RECORDS FOR THE TASK:
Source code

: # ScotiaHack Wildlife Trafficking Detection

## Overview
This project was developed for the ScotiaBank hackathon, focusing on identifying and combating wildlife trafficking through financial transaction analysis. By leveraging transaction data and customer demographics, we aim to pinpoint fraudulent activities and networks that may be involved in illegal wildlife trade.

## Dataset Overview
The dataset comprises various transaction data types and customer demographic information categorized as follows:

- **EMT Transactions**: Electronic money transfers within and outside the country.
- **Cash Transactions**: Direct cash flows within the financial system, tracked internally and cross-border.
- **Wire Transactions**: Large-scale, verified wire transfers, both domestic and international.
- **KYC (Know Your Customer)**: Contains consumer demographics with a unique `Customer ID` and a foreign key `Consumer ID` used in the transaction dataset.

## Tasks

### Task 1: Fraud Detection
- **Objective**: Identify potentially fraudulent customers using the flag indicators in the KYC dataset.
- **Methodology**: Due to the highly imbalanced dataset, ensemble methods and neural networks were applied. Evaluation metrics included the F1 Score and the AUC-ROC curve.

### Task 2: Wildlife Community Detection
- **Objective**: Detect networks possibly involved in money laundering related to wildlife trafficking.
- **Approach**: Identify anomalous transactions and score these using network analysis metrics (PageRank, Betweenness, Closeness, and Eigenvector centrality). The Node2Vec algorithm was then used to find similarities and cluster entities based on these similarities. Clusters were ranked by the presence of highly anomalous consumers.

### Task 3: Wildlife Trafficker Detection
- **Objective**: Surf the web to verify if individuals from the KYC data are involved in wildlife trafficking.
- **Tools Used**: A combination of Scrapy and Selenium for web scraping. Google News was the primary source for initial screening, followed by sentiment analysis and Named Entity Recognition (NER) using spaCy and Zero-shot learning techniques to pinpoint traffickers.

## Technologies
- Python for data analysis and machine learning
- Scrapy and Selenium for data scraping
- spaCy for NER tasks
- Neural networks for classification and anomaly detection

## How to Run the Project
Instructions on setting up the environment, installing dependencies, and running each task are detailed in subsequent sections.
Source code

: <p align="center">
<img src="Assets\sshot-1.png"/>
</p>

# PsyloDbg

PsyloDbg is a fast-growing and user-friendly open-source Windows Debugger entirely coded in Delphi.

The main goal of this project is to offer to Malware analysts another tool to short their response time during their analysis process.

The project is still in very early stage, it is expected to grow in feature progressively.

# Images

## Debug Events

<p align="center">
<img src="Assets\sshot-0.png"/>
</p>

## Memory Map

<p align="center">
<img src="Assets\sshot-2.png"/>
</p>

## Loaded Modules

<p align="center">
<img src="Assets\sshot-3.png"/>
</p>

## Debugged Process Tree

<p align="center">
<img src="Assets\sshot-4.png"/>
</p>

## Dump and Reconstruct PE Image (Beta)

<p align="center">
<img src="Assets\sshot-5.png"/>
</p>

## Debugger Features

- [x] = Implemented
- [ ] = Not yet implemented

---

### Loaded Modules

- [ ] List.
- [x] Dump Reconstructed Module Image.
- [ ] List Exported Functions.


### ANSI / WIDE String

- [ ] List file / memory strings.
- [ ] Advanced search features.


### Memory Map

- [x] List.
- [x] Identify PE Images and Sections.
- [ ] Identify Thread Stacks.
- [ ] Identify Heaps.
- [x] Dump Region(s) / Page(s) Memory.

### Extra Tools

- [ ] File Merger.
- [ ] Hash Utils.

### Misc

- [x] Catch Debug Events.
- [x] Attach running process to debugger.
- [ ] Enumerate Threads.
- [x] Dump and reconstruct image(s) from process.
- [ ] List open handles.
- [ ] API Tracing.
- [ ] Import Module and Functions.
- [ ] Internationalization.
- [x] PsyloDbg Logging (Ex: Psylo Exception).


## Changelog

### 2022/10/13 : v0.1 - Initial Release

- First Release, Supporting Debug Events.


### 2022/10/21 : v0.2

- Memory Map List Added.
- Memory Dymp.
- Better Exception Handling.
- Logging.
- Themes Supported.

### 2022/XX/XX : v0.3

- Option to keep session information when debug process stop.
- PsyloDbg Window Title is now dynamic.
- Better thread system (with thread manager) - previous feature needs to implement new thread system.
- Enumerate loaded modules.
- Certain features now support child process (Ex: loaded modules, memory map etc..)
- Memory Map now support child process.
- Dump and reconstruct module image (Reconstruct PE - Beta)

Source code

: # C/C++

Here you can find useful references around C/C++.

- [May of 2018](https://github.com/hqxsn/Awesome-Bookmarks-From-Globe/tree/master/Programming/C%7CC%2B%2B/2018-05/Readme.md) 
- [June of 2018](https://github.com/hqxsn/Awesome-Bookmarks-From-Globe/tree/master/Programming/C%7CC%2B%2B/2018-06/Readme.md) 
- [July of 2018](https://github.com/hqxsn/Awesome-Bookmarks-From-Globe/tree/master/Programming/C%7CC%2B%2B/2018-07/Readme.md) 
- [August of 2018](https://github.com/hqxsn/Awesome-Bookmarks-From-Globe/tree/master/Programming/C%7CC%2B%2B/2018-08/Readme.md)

EXERCISE OBJECTIVE: Retype each entry exactly.

FINISHED TASK:
Source code

: # ScotiaHack Wildlife Trafficking Detection

## Overview
This project was developed for the ScotiaBank hackathon, focusing on identifying and combating wildlife trafficking through financial transaction analysis. By leveraging transaction data and customer demographics, we aim to pinpoint fraudulent activities and networks that may be involved in illegal wildlife trade.

## Dataset Overview
The dataset comprises various transaction data types and customer demographic information categorized as follows:

- **EMT Transactions**: Electronic money transfers within and outside the country.
- **Cash Transactions**: Direct cash flows within the financial system, tracked internally and cross-border.
- **Wire Transactions**: Large-scale, verified wire transfers, both domestic and international.
- **KYC (Know Your Customer)**: Contains consumer demographics with a unique `Customer ID` and a foreign key `Consumer ID` used in the transaction dataset.

## Tasks

### Task 1: Fraud Detection
- **Objective**: Identify potentially fraudulent customers using the flag indicators in the KYC dataset.
- **Methodology**: Due to the highly imbalanced dataset, ensemble methods and neural networks were applied. Evaluation metrics included the F1 Score and the AUC-ROC curve.

### Task 2: Wildlife Community Detection
- **Objective**: Detect networks possibly involved in money laundering related to wildlife trafficking.
- **Approach**: Identify anomalous transactions and score these using network analysis metrics (PageRank, Betweenness, Closeness, and Eigenvector centrality). The Node2Vec algorithm was then used to find similarities and cluster entities based on these similarities. Clusters were ranked by the presence of highly anomalous consumers.

### Task 3: Wildlife Trafficker Detection
- **Objective**: Surf the web to verify if individuals from the KYC data are involved in wildlife trafficking.
- **Tools Used**: A combination of Scrapy and Selenium for web scraping. Google News was the primary source for initial screening, followed by sentiment analysis and Named Entity Recognition (NER) using spaCy and Zero-shot learning techniques to pinpoint traffickers.

## Technologies
- Python for data analysis and machine learning
- Scrapy and Selenium for data scraping
- spaCy for NER tasks
- Neural networks for classification and anomaly detection

## How to Run the Project
Instructions on setting up the environment, installing dependencies, and running each task are detailed in subsequent sections.
Source code

: <p align="center">
<img src="Assets\sshot-1.png"/>
</p>

# PsyloDbg

PsyloDbg is a fast-growing and user-friendly open-source Windows Debugger entirely coded in Delphi.

The main goal of this project is to offer to Malware analysts another tool to short their response time during their analysis process.

The project is still in very early stage, it is expected to grow in feature progressively.

# Images

## Debug Events

<p align="center">
<img src="Assets\sshot-0.png"/>
</p>

## Memory Map

<p align="center">
<img src="Assets\sshot-2.png"/>
</p>

## Loaded Modules

<p align="center">
<img src="Assets\sshot-3.png"/>
</p>

## Debugged Process Tree

<p align="center">
<img src="Assets\sshot-4.png"/>
</p>

## Dump and Reconstruct PE Image (Beta)

<p align="center">
<img src="Assets\sshot-5.png"/>
</p>

## Debugger Features

- [x] = Implemented
- [ ] = Not yet implemented

---

### Loaded Modules

- [ ] List.
- [x] Dump Reconstructed Module Image.
- [ ] List Exported Functions.


### ANSI / WIDE String

- [ ] List file / memory strings.
- [ ] Advanced search features.


### Memory Map

- [x] List.
- [x] Identify PE Images and Sections.
- [ ] Identify Thread Stacks.
- [ ] Identify Heaps.
- [x] Dump Region(s) / Page(s) Memory.

### Extra Tools

- [ ] File Merger.
- [ ] Hash Utils.

### Misc

- [x] Catch Debug Events.
- [x] Attach running process to debugger.
- [ ] Enumerate Threads.
- [x] Dump and reconstruct image(s) from process.
- [ ] List open handles.
- [ ] API Tracing.
- [ ] Import Module and Functions.
- [ ] Internationalization.
- [x] PsyloDbg Logging (Ex: Psylo Exception).


## Changelog

### 2022/10/13 : v0.1 - Initial Release

- First Release, Supporting Debug Events.


### 2022/10/21 : v0.2

- Memory Map List Added.
- Memory Dymp.
- Better Exception Handling.
- Logging.
- Themes Supported.

### 2022/XX/XX : v0.3

- Option to keep session information when debug process stop.
- PsyloDbg Window Title is now dynamic.
- Better thread system (with thread manager) - previous feature needs to implement new thread system.
- Enumerate loaded modules.
- Certain features now support child process (Ex: loaded modules, memory map etc..)
- Memory Map now support child process.
- Dump and reconstruct module image (Reconstruct PE - Beta)

Source code

: # C/C++

Here you can find useful references around C/C++.

- [May of 2018](https://github.com/hqxsn/Awesome-Bookmarks-From-Globe/tree/master/Programming/C%7CC%2B%2B/2018-05/Readme.md) 
- [June of 2018](https://github.com/hqxsn/Awesome-Bookmarks-From-Globe/tree/master/Programming/C%7CC%2B%2B/2018-06/Readme.md) 
- [July of 2018](https://github.com/hqxsn/Awesome-Bookmarks-From-Globe/tree/master/Programming/C%7CC%2B%2B/2018-07/Readme.md) 
- [August of 2018](https://github.com/hqxsn/Awesome-Bookmarks-From-Globe/tree/master/Programming/C%7CC%2B%2B/2018-08/Readme.md)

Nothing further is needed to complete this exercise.